I do feel American pop culture stresses youth to no end. Television shows and movies are almost all exclusively cast with 20 or 30 somethings (or younger) in the lead roles. Commercials bombard us with, "Be Young, Drink Pepsi", or their more recent, "Stay Forever Young" campaign. Products to dye gray out of your hair (and then put a little gray BACK - can you believe it?), anti-aging creams, weight loss pills, wrinkle-removers, the list goes on and on.

So can we blame pop culture? Human nature? Instincts of self preservation?

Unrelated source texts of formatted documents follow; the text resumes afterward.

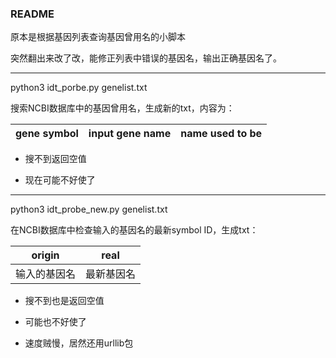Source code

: ### README

原本是根据基因列表查询基因曾用名的小脚本

突然翻出来改了改，能修正列表中错误的基因名，输出正确基因名了。

---
python3 idt_porbe.py genelist.txt

搜索NCBI数据库中的基因曾用名，生成新的txt，内容为：

| gene symbol | input gene name | name used to be |
| ----------- | --------------- | --------------- |

* 搜不到返回空值

* 现在可能不好使了

---

python3 idt_probe_new.py genelist.txt

在NCBI数据库中检查输入的基因名的最新symbol ID，生成txt：

| origin | real|
| ------ | --- |
| 输入的基因名 | 最新基因名|

* 搜不到也是返回空值

* 可能也不好使了

* 速度贼慢，居然还用urllib包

I don't know. What I do know is that we age. We grow, change and pass away and I don't feel this is some evil to be ignored and thus shocked by. Whether you think it is or isn't happening, its happening. Naturally. Its the way things are. You can roll with the way things are or go against it. It doesn't care. But I feel going with it will make the experience more harmonious. I won't say, "happier", cause life ain't all happiness. Never is nor will be nor is supposed to be. Its a balance of up and down. A cycle of highs and lows. Thus my use of the word harmony.

All my opinion of course. (hence being my blog) May take some practice to keep mindful of it, but its possible. Its an attitudinal thing. We can choose to complain and keep the negative feelings in the forefront, continuously listing what we're losing instead of all we've got. Its up to you.